§ **What needs to be done**
Report back every line below that carries the word "ethers".

§ **Information shown**
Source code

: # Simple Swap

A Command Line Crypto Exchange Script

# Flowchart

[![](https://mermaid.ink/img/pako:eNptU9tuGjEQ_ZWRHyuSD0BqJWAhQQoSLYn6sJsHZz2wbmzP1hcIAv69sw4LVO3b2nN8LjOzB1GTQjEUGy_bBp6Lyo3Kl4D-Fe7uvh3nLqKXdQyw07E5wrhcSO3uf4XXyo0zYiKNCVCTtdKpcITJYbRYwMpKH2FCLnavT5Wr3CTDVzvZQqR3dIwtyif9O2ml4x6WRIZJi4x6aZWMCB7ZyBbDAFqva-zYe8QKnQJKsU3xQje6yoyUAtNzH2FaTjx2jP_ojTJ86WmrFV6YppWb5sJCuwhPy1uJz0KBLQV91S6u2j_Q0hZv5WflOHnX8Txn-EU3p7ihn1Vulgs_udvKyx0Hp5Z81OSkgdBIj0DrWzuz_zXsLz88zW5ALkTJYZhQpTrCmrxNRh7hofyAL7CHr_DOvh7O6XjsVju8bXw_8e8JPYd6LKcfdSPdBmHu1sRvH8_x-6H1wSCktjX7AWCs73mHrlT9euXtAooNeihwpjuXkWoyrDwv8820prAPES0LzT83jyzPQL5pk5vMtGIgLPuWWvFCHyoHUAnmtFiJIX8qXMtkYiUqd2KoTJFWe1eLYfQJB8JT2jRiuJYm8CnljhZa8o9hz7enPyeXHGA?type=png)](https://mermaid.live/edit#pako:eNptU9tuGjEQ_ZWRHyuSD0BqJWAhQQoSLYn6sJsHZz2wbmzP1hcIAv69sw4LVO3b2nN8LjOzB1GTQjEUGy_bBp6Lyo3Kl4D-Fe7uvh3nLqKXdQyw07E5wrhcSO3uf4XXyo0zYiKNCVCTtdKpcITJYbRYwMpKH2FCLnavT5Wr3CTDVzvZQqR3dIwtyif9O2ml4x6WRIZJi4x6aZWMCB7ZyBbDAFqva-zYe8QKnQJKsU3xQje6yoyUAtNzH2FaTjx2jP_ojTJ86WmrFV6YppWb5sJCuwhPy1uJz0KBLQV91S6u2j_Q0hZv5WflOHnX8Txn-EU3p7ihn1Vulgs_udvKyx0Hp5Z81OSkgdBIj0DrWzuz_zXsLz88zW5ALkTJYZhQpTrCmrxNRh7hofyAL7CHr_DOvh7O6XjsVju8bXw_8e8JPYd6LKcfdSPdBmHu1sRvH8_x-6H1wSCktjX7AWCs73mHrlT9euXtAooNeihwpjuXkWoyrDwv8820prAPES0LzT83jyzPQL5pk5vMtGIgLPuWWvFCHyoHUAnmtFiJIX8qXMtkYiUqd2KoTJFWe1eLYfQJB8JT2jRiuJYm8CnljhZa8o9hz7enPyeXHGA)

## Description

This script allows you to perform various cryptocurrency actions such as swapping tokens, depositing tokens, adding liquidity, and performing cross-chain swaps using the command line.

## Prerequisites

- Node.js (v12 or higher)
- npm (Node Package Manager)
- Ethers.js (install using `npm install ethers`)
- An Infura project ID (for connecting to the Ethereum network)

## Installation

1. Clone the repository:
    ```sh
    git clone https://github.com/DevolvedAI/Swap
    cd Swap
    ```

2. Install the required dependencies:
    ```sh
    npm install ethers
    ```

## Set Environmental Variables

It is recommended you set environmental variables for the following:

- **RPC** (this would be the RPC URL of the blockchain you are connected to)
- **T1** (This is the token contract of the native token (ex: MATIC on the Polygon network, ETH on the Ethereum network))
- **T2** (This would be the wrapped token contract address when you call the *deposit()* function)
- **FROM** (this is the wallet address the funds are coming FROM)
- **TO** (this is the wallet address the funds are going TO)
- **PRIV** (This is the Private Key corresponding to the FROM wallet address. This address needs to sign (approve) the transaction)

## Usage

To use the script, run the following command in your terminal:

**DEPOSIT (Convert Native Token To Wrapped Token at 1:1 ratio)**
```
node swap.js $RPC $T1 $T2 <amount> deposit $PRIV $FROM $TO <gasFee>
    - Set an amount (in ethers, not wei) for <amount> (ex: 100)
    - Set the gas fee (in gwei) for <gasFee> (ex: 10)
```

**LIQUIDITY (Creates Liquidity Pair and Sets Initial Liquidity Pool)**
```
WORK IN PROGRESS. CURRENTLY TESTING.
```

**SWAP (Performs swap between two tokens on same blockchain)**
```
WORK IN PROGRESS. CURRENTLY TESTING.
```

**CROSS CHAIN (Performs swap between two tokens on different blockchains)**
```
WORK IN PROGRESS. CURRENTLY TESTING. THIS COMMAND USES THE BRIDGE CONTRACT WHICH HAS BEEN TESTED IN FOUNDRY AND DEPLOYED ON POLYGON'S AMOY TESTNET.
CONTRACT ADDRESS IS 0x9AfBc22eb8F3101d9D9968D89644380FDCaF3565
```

* * *

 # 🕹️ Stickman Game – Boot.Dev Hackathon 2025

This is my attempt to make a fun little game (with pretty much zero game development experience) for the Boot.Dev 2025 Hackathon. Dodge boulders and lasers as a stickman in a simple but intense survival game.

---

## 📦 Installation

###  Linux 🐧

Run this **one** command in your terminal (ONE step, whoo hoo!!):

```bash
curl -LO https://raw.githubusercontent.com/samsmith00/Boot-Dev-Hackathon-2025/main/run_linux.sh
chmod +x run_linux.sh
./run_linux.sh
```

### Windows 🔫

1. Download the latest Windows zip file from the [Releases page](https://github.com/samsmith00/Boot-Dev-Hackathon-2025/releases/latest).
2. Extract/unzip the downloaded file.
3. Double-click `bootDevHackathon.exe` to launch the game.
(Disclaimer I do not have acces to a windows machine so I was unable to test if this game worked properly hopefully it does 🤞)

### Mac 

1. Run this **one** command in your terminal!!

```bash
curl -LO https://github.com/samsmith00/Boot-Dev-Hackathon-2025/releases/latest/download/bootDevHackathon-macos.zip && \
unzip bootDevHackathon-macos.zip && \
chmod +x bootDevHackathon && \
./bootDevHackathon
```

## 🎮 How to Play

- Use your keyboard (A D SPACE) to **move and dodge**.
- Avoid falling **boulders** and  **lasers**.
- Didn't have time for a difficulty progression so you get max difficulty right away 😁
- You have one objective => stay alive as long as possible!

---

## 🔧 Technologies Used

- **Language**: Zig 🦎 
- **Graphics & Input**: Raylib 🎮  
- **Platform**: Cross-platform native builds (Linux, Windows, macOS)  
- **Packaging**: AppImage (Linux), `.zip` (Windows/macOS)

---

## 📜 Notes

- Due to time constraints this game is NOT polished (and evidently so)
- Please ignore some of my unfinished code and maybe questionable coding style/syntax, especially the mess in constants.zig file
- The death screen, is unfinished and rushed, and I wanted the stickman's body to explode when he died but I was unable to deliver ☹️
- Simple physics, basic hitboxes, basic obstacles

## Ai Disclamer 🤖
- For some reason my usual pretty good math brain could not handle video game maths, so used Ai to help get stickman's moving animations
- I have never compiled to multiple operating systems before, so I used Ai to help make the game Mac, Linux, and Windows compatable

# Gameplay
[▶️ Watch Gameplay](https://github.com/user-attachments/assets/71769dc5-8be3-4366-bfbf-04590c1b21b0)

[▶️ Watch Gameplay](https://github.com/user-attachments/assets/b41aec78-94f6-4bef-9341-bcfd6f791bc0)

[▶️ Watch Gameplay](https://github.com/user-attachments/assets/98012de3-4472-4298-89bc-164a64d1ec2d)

§ **Exercise answer**
- Ethers.js (install using `npm install ethers`)
    npm install ethers
    - Set an amount (in ethers, not wei) for <amount> (ex: 100)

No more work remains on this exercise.